**Exercise instructions**:
Only part of the listing is needed, namely the lines from its start through the line with "The implemented system", and they should be retyped exactly.

(Provided data Opens)

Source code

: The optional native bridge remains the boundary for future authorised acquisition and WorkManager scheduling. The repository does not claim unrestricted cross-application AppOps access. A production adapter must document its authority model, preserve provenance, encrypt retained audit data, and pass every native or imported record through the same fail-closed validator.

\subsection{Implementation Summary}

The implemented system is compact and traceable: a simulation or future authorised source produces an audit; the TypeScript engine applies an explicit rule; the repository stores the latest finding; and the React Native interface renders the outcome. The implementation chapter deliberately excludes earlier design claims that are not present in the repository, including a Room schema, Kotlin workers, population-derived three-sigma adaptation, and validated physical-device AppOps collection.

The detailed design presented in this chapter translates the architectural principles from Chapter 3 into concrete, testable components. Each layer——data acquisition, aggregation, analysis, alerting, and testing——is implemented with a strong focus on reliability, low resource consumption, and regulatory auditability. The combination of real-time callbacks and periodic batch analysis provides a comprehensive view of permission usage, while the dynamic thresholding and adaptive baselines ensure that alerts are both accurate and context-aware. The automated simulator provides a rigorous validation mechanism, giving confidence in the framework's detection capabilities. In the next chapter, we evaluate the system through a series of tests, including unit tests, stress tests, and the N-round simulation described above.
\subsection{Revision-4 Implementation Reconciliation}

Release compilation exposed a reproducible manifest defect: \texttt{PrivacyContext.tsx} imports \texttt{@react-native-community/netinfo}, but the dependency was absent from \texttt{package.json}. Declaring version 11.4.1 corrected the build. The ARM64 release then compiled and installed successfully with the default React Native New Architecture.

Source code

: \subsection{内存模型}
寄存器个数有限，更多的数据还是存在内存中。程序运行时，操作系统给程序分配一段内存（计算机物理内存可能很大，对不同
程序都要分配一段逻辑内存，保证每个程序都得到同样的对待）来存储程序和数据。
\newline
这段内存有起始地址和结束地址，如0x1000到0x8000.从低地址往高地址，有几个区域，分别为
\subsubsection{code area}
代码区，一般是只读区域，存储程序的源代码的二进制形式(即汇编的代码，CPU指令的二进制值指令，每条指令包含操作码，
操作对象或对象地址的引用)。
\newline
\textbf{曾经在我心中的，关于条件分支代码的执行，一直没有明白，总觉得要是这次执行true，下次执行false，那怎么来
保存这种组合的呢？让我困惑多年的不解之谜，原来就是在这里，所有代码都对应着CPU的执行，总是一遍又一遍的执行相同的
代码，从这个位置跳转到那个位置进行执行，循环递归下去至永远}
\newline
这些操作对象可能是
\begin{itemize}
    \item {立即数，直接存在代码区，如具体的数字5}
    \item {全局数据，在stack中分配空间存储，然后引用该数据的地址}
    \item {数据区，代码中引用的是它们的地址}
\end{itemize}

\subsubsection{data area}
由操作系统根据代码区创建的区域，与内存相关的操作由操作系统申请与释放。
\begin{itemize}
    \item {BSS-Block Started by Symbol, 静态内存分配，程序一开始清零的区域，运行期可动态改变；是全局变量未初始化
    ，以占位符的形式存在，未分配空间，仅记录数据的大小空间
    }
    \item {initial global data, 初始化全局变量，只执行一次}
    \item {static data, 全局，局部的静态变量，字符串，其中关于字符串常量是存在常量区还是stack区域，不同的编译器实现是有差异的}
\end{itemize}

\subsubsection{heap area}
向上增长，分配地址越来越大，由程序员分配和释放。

(Provided data Closes)

**Output of the task**:
Source code

: The optional native bridge remains the boundary for future authorised acquisition and WorkManager scheduling. The repository does not claim unrestricted cross-application AppOps access. A production adapter must document its authority model, preserve provenance, encrypt retained audit data, and pass every native or imported record through the same fail-closed validator.

\subsection{Implementation Summary}

The implemented system is compact and traceable: a simulation or future authorised source produces an audit; the TypeScript engine applies an explicit rule; the repository stores the latest finding; and the React Native interface renders the outcome. The implementation chapter deliberately excludes earlier design claims that are not present in the repository, including a Room schema, Kotlin workers, population-derived three-sigma adaptation, and validated physical-device AppOps collection.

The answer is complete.